Ao receber a confirmação do colega, Deltan transfere mensagem atribuída a Moro: “Prezado, a colega Laura Tessler de vocês é excelente profissional, mas para inquirição em audiência, ela não vai muito bem. Desculpe dizer isso, mas com discrição, tente dar uns conselhos a ela, para o próprio bem dela. Um treinamento faria bem. Favor manter reservada essa mensagem.”
Em seguida, o então coordenador da força-tarefa da Lava Jato em Curitiba diz: “No do Lula não podemos deixar acontecer.”

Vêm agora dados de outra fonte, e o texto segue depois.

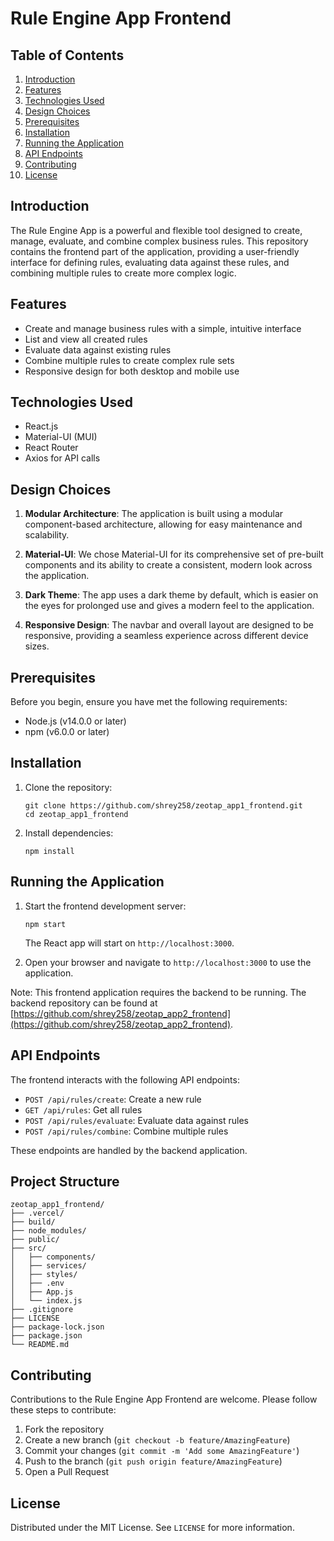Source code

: # Rule Engine App Frontend

## Table of Contents
1. [Introduction](#introduction)
2. [Features](#features)
3. [Technologies Used](#technologies-used)
4. [Design Choices](#design-choices)
5. [Prerequisites](#prerequisites)
6. [Installation](#installation)
7. [Running the Application](#running-the-application)
8. [API Endpoints](#api-endpoints)
9. [Contributing](#contributing)
10. [License](#license)

## Introduction

The Rule Engine App is a powerful and flexible tool designed to create, manage, evaluate, and combine complex business rules. This repository contains the frontend part of the application, providing a user-friendly interface for defining rules, evaluating data against these rules, and combining multiple rules to create more complex logic.

## Features

- Create and manage business rules with a simple, intuitive interface
- List and view all created rules
- Evaluate data against existing rules
- Combine multiple rules to create complex rule sets
- Responsive design for both desktop and mobile use

## Technologies Used

- React.js
- Material-UI (MUI)
- React Router
- Axios for API calls

## Design Choices

1. **Modular Architecture**: The application is built using a modular component-based architecture, allowing for easy maintenance and scalability.

2. **Material-UI**: We chose Material-UI for its comprehensive set of pre-built components and its ability to create a consistent, modern look across the application.

3. **Dark Theme**: The app uses a dark theme by default, which is easier on the eyes for prolonged use and gives a modern feel to the application.

4. **Responsive Design**: The navbar and overall layout are designed to be responsive, providing a seamless experience across different device sizes.

## Prerequisites

Before you begin, ensure you have met the following requirements:

- Node.js (v14.0.0 or later)
- npm (v6.0.0 or later)

## Installation

1. Clone the repository:
   ```
   git clone https://github.com/shrey258/zeotap_app1_frontend.git
   cd zeotap_app1_frontend
   ```

2. Install dependencies:
   ```
   npm install
   ```

## Running the Application

1. Start the frontend development server:
   ```
   npm start
   ```
   The React app will start on `http://localhost:3000`.

2. Open your browser and navigate to `http://localhost:3000` to use the application.

Note: This frontend application requires the backend to be running. The backend repository can be found at [https://github.com/shrey258/zeotap_app2_frontend](https://github.com/shrey258/zeotap_app2_frontend).

## API Endpoints

The frontend interacts with the following API endpoints:

- `POST /api/rules/create`: Create a new rule
- `GET /api/rules`: Get all rules
- `POST /api/rules/evaluate`: Evaluate data against rules
- `POST /api/rules/combine`: Combine multiple rules

These endpoints are handled by the backend application.

## Project Structure

```
zeotap_app1_frontend/
├── .vercel/
├── build/
├── node_modules/
├── public/
├── src/
│   ├── components/
│   ├── services/
│   ├── styles/
│   ├── .env
│   ├── App.js
│   └── index.js
├── .gitignore
├── LICENSE
├── package-lock.json
├── package.json
└── README.md
```

## Contributing

Contributions to the Rule Engine App Frontend are welcome. Please follow these steps to contribute:

1. Fork the repository
2. Create a new branch (`git checkout -b feature/AmazingFeature`)
3. Commit your changes (`git commit -m 'Add some AmazingFeature'`)
4. Push to the branch (`git push origin feature/AmazingFeature`)
5. Open a Pull Request

## License

Distributed under the MIT License. See `LICENSE` for more information.
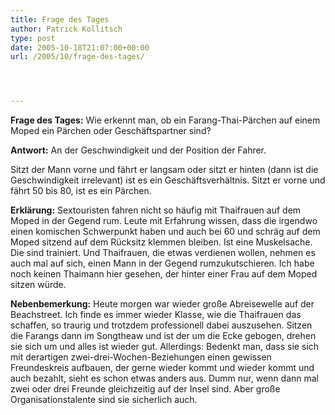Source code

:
 ```yaml
---
title: Frage des Tages
author: Patrick Kollitsch
type: post
date: 2005-10-18T21:07:00+00:00
url: /2005/10/frage-des-tages/




---
```

**Frage des Tages:** Wie erkennt man, ob ein Farang-Thai-P&auml;rchen auf einem Moped ein P&auml;rchen oder Gesch&auml;ftspartner sind?

**Antwort:** An der Geschwindigkeit und der Position der Fahrer. 

Sitzt der Mann vorne und f&auml;hrt er langsam oder sitzt er hinten (dann ist die Geschwindigkeit irrelevant) ist es ein Gesch&auml;ftsverh&auml;ltnis. Sitzt er vorne und f&auml;hrt 50 bis 80, ist es ein P&auml;rchen. 

**Erkl&auml;rung:** Sextouristen fahren nicht so h&auml;ufig mit Thaifrauen auf dem Moped in der Gegend rum. Leute mit Erfahrung wissen, dass die irgendwo einen komischen Schwerpunkt haben und auch bei 60 und schr&auml;g auf dem Moped sitzend auf dem R&uuml;cksitz klemmen bleiben. Ist eine Muskelsache. Die sind trainiert. Und Thaifrauen, die etwas verdienen wollen, nehmen es auch mal auf sich, einen Mann in der Gegend rumzukutschieren. Ich habe noch keinen Thaimann hier gesehen, der hinter einer Frau auf dem Moped sitzen w&uuml;rde. 

**Nebenbemerkung:** Heute morgen war wieder gro&szlig;e Abreisewelle auf der Beachstreet. Ich finde es immer wieder Klasse, wie die Thaifrauen das schaffen, so traurig und trotzdem professionell dabei auszusehen. Sitzen die Farangs dann im Songtheaw und ist der um die Ecke gebogen, drehen sie sich um und alles ist wieder gut. Allerdings: Bedenkt man, dass sie sich mit derartigen zwei-drei-Wochen-Beziehungen einen gewissen Freundeskreis aufbauen, der gerne wieder kommt und wieder kommt und auch bezahlt, sieht es schon etwas anders aus. Dumm nur, wenn dann mal zwei oder drei Freunde gleichzeitig auf der Insel sind. Aber gro&szlig;e Organisationstalente sind sie sicherlich auch.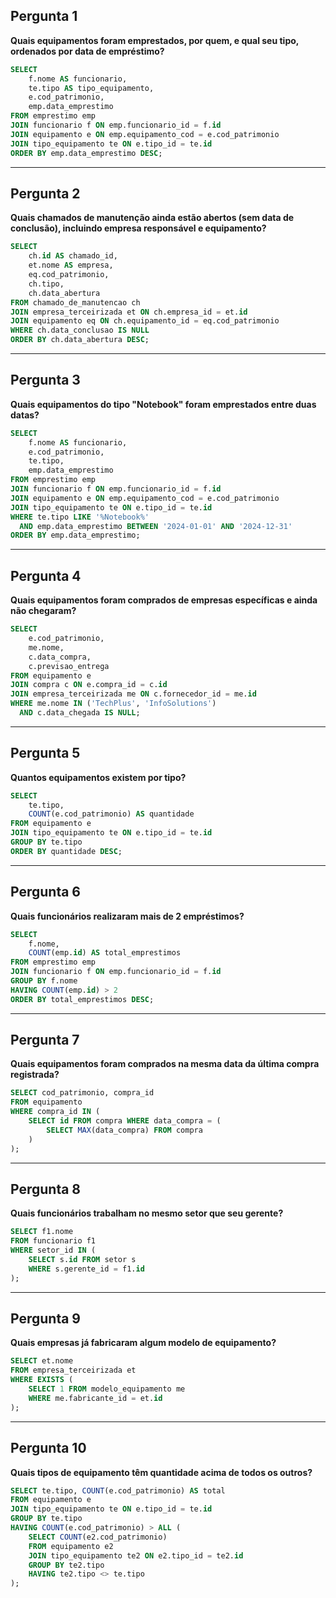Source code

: ## Pergunta 1
**Quais equipamentos foram emprestados, por quem, e qual seu tipo, ordenados por data de empréstimo?**
```sql
SELECT 
    f.nome AS funcionario,
    te.tipo AS tipo_equipamento,
    e.cod_patrimonio,
    emp.data_emprestimo
FROM emprestimo emp
JOIN funcionario f ON emp.funcionario_id = f.id
JOIN equipamento e ON emp.equipamento_cod = e.cod_patrimonio
JOIN tipo_equipamento te ON e.tipo_id = te.id
ORDER BY emp.data_emprestimo DESC;
```

---

## Pergunta 2
**Quais chamados de manutenção ainda estão abertos (sem data de conclusão), incluindo empresa responsável e equipamento?**
```sql
SELECT 
    ch.id AS chamado_id,
    et.nome AS empresa,
    eq.cod_patrimonio,
    ch.tipo,
    ch.data_abertura
FROM chamado_de_manutencao ch
JOIN empresa_terceirizada et ON ch.empresa_id = et.id
JOIN equipamento eq ON ch.equipamento_id = eq.cod_patrimonio
WHERE ch.data_conclusao IS NULL
ORDER BY ch.data_abertura DESC;
```

---

## Pergunta 3
**Quais equipamentos do tipo "Notebook" foram emprestados entre duas datas?**
```sql
SELECT 
    f.nome AS funcionario,
    e.cod_patrimonio,
    te.tipo,
    emp.data_emprestimo
FROM emprestimo emp
JOIN funcionario f ON emp.funcionario_id = f.id
JOIN equipamento e ON emp.equipamento_cod = e.cod_patrimonio
JOIN tipo_equipamento te ON e.tipo_id = te.id
WHERE te.tipo LIKE '%Notebook%'
  AND emp.data_emprestimo BETWEEN '2024-01-01' AND '2024-12-31'
ORDER BY emp.data_emprestimo;
```

---

## Pergunta 4
**Quais equipamentos foram comprados de empresas específicas e ainda não chegaram?**
```sql
SELECT 
    e.cod_patrimonio,
    me.nome,
    c.data_compra,
    c.previsao_entrega
FROM equipamento e
JOIN compra c ON e.compra_id = c.id
JOIN empresa_terceirizada me ON c.fornecedor_id = me.id
WHERE me.nome IN ('TechPlus', 'InfoSolutions')
  AND c.data_chegada IS NULL;
```

---

## Pergunta 5
**Quantos equipamentos existem por tipo?**
```sql
SELECT 
    te.tipo,
    COUNT(e.cod_patrimonio) AS quantidade
FROM equipamento e
JOIN tipo_equipamento te ON e.tipo_id = te.id
GROUP BY te.tipo
ORDER BY quantidade DESC;
```

---

## Pergunta 6
**Quais funcionários realizaram mais de 2 empréstimos?**
```sql
SELECT 
    f.nome,
    COUNT(emp.id) AS total_emprestimos
FROM emprestimo emp
JOIN funcionario f ON emp.funcionario_id = f.id
GROUP BY f.nome
HAVING COUNT(emp.id) > 2
ORDER BY total_emprestimos DESC;
```

---

## Pergunta 7
**Quais equipamentos foram comprados na mesma data da última compra registrada?**
```sql
SELECT cod_patrimonio, compra_id
FROM equipamento
WHERE compra_id IN (
    SELECT id FROM compra WHERE data_compra = (
        SELECT MAX(data_compra) FROM compra
    )
);
```

---

## Pergunta 8
**Quais funcionários trabalham no mesmo setor que seu gerente?**
```sql
SELECT f1.nome
FROM funcionario f1
WHERE setor_id IN (
    SELECT s.id FROM setor s
    WHERE s.gerente_id = f1.id
);
```

---

## Pergunta 9
**Quais empresas já fabricaram algum modelo de equipamento?**
```sql
SELECT et.nome
FROM empresa_terceirizada et
WHERE EXISTS (
    SELECT 1 FROM modelo_equipamento me
    WHERE me.fabricante_id = et.id
);
```

---

## Pergunta 10
**Quais tipos de equipamento têm quantidade acima de todos os outros?**
```sql
SELECT te.tipo, COUNT(e.cod_patrimonio) AS total
FROM equipamento e
JOIN tipo_equipamento te ON e.tipo_id = te.id
GROUP BY te.tipo
HAVING COUNT(e.cod_patrimonio) > ALL (
    SELECT COUNT(e2.cod_patrimonio)
    FROM equipamento e2
    JOIN tipo_equipamento te2 ON e2.tipo_id = te2.id
    GROUP BY te2.tipo
    HAVING te2.tipo <> te.tipo
);
```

Consultas a Moro e sugestões do ex-juiz em processos em tribunais superiores
Em uma série de mensagens, os procuradores afirmam ter conversado com o então juiz da Lava Jato sobre questões estratégicas das investigações – o momento mais oportuno para propor uma denúncia e a viabilidade de pedidos de acesso a informações relacionadas a processos no exterior, por exemplo.
Em 4 de julho de 2018, uma mensagem indica que Moro também palpitava em ações em tramitações em tribunais superiores. “O Russo sugere a operação no início de agosto em virtude da assunção de um novo presidente do STF durante as férias”, diz a mensagem.

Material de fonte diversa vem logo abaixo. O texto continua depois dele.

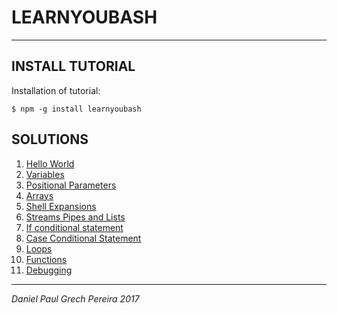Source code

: # LEARNYOUBASH
---

## INSTALL TUTORIAL

Installation of tutorial:
```
$ npm -g install learnyoubash
```

## SOLUTIONS

01. [Hello World](https://github.com/pereiradaniel/learnyoubash/tree/master/hello_world)
02. [Variables](https://github.com/pereiradaniel/learnyoubash/tree/master/variables)
03. [Positional Parameters](https://github.com/pereiradaniel/learnyoubash/tree/master/positional_parameters)
04. [Arrays](https://github.com/pereiradaniel/learnyoubash/tree/master/arrays)
05. [Shell Expansions](https://github.com/pereiradaniel/learnyoubash/tree/master/shell_expansions)
06. [Streams Pipes and Lists](https://github.com/pereiradaniel/learnyoubash/tree/master/streams_pipes_and_lists)
07. [If conditional statement](https://github.com/pereiradaniel/learnyoubash/tree/master/if_conditional_statement)
08. [Case Conditional Statement](https://github.com/pereiradaniel/learnyoubash/tree/master/case_conditional_statement)
09. [Loops](https://github.com/pereiradaniel/learnyoubash/tree/master/loops)
10. [Functions](https://github.com/pereiradaniel/learnyoubash/tree/master/functions)
11. [Debugging](https://github.com/pereiradaniel/learnyoubash/tree/master/debugging)
---

*Daniel Paul Grech Pereira 2017*
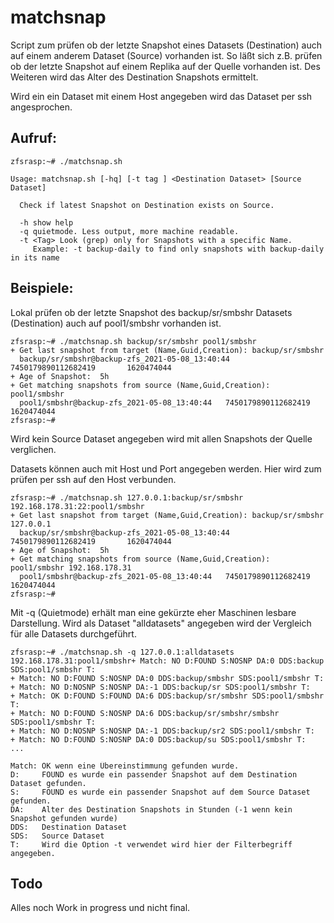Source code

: # matchsnap

Script zum prüfen ob der letzte Snapshot eines Datasets (Destination) auch auf einem anderem Dataset (Source) vorhanden ist.
So läßt sich z.B. prüfen ob der letzte Snapshot auf einem Replika auf der Quelle vorhanden ist. 
Des Weiteren wird das Alter des Destination Snapshots ermittelt.

Wird ein ein Dataset mit einem Host angegeben wird das Dataset per ssh angesprochen.

## Aufruf:
```  
zfsrasp:~# ./matchsnap.sh

Usage: matchsnap.sh [-hq] [-t tag ] <Destination Dataset> [Source Dataset]

  Check if latest Snapshot on Destination exists on Source.

  -h show help
  -q quietmode. Less output, more machine readable.
  -t <Tag> Look (grep) only for Snapshots with a specific Name.
     Example: -t backup-daily to find only snapshots with backup-daily in its name
```
## Beispiele:
Lokal prüfen ob der letzte Snapshot des backup/sr/smbshr Datasets (Destination) auch auf pool1/smbshr vorhanden ist.
```
zfsrasp:~# ./matchsnap.sh backup/sr/smbshr pool1/smbshr
+ Get last snapshot from target (Name,Guid,Creation): backup/sr/smbshr
  backup/sr/smbshr@backup-zfs_2021-05-08_13:40:44       7450179890112682419       1620474044
+ Age of Snapshot:  5h
+ Get matching snapshots from source (Name,Guid,Creation): pool1/smbshr
  pool1/smbshr@backup-zfs_2021-05-08_13:40:44   7450179890112682419     1620474044
zfsrasp:~#

```
Wird kein Source Dataset angegeben wird mit allen Snapshots der Quelle verglichen.

Datasets können auch mit Host und Port angegeben werden.
Hier wird zum prüfen per ssh auf den Host verbunden.
```
zfsrasp:~# ./matchsnap.sh 127.0.0.1:backup/sr/smbshr 192.168.178.31:22:pool1/smbshr
+ Get last snapshot from target (Name,Guid,Creation): backup/sr/smbshr 127.0.0.1
  backup/sr/smbshr@backup-zfs_2021-05-08_13:40:44       7450179890112682419       1620474044
+ Age of Snapshot:  5h
+ Get matching snapshots from source (Name,Guid,Creation): pool1/smbshr 192.168.178.31
  pool1/smbshr@backup-zfs_2021-05-08_13:40:44   7450179890112682419     1620474044
zfsrasp:~#
```

Mit -q (Quietmode) erhält man eine gekürzte eher Maschinen lesbare Darstellung.
Wird als Dataset "alldatasets" angegeben wird der Vergleich für alle Datasets durchgeführt.
```
zfsrasp:~# ./matchsnap.sh -q 127.0.0.1:alldatasets 192.168.178.31:pool1/smbshr+ Match: NO D:FOUND S:NOSNP DA:0 DDS:backup SDS:pool1/smbshr T:
+ Match: NO D:FOUND S:NOSNP DA:0 DDS:backup/smbshr SDS:pool1/smbshr T:
+ Match: NO D:NOSNP S:NOSNP DA:-1 DDS:backup/sr SDS:pool1/smbshr T:
+ Match: OK D:FOUND S:FOUND DA:6 DDS:backup/sr/smbshr SDS:pool1/smbshr T:
+ Match: NO D:FOUND S:NOSNP DA:6 DDS:backup/sr/smbshr/smbshr SDS:pool1/smbshr T:
+ Match: NO D:NOSNP S:NOSNP DA:-1 DDS:backup/sr2 SDS:pool1/smbshr T:
+ Match: NO D:FOUND S:NOSNP DA:0 DDS:backup/su SDS:pool1/smbshr T:
...
```
```
Match: OK wenn eine Übereinstimmung gefunden wurde.
D:     FOUND es wurde ein passender Snapshot auf dem Destination Dataset gefunden.
S:     FOUND es wurde ein passender Snapshot auf dem Source Dataset gefunden.
DA:    Alter des Destination Snapshots in Stunden (-1 wenn kein Snapshot gefunden wurde)
DDS:   Destination Dataset 
SDS:   Source Dataset 
T:     Wird die Option -t verwendet wird hier der Filterbegriff angegeben.
```

## Todo
Alles noch Work in progress und nicht final.
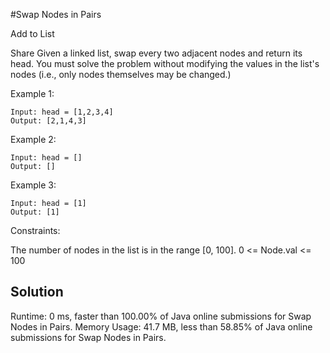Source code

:
#Swap Nodes in Pairs

Add to List

Share
Given a linked list, swap every two adjacent nodes and return its head. You must solve the problem without modifying the values in the list's nodes (i.e., only nodes themselves may be changed.)



Example 1:

```
Input: head = [1,2,3,4]
Output: [2,1,4,3]
```
Example 2:
```
Input: head = []
Output: []
```
Example 3:
```
Input: head = [1]
Output: [1]
```

Constraints:

The number of nodes in the list is in the range [0, 100].
0 <= Node.val <= 100



## Solution

Runtime: 0 ms, faster than 100.00% of Java online submissions for Swap Nodes in Pairs.
Memory Usage: 41.7 MB, less than 58.85% of Java online submissions for Swap Nodes in Pairs.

“Beleza. Se ele quer assim, não me oponho”, responde a procuradora Laura Tessler.
Trocas com o FBI
Na origem, a defesa do ex-presidente acionou o STF para obter acesso à documentação relacionada ao acordo de leniência da Odebrecht – usada no processo em que o petista é acusado pela Lava Jato de receber R$ 12 milhões em propinas da construtora na compra do terreno em São Paulo para sediar o Instituto Lula. Depois é que os advogados solicitaram o compartilhamento do acervo da Operação Spoofing.
Entre as mensagens periciadas nesta etapa e destacadas pelos advogados do ex-presidente, há conversas que sugerem a existência de documentos envolvendo trocas com a Embaixada dos Estados Unidos, FBI, autoridades da Suíça e outras agências estrangeiras que teriam sido omitidos pela força-tarefa, segundo a defesa de Lula.

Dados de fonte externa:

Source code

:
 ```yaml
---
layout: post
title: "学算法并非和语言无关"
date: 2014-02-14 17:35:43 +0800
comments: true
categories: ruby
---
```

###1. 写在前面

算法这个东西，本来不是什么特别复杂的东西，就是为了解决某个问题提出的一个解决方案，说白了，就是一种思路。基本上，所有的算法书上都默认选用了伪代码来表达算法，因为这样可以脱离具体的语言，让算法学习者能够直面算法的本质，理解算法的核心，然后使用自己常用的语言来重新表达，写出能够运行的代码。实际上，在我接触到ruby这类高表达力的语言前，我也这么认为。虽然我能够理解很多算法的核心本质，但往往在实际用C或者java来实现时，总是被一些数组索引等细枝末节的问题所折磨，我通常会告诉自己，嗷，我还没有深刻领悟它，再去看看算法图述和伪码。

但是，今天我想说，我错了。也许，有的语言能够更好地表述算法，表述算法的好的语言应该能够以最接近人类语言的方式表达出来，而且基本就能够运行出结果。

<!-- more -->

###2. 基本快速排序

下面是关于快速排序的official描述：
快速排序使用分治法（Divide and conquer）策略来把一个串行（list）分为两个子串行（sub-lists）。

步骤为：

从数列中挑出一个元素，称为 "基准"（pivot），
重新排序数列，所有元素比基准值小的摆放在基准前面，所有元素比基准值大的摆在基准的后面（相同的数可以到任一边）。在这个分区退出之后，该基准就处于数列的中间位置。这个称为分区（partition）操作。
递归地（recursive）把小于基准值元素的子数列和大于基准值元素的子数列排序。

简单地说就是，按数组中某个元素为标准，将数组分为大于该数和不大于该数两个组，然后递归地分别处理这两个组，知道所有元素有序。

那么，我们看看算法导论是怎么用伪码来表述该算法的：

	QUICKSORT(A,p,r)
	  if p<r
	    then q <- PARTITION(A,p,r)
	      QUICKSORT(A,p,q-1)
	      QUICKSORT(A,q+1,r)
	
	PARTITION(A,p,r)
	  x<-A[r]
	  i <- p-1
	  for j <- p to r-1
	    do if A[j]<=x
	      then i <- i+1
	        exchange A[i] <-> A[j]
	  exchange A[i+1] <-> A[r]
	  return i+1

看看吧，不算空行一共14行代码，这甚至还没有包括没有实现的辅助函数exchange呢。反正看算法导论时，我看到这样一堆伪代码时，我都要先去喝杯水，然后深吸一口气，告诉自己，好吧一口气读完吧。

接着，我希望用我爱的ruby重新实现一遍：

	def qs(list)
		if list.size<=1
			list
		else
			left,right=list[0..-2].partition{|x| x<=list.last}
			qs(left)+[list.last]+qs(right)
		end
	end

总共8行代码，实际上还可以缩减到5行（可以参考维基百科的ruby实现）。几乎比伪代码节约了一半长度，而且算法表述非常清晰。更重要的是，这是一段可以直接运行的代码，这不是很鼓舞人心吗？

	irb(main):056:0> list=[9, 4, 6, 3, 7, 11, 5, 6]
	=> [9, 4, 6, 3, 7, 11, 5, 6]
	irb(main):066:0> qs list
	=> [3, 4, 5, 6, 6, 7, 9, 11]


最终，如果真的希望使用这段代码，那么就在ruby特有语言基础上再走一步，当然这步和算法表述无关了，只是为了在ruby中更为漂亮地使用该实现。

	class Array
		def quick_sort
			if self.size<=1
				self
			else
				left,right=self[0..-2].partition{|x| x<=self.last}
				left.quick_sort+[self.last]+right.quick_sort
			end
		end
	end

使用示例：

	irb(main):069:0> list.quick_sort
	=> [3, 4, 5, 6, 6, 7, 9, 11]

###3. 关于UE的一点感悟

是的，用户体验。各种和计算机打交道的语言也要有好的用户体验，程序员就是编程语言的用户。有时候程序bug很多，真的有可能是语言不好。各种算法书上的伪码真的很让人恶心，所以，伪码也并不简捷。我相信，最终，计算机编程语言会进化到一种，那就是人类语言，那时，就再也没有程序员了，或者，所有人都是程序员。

O impasse envolvendo o acordo com a construtora se alonga desde 2017, quando os advogados do ex-presidente começaram a entrar com sucessivos pedidos para ler toda a documentação. Desde então, a defesa sustenta que a íntegra não foi disponibilizada e acusa o juiz Luiz Antonio Bonat e os procuradores da Lava Jato de esconderem documentos. As acusações levaram Lewandowski a pedir a abertura de uma apuração na Corregedoria do Ministério Público Federal para saber se os registros estão sendo de fato ‘suprimidos’.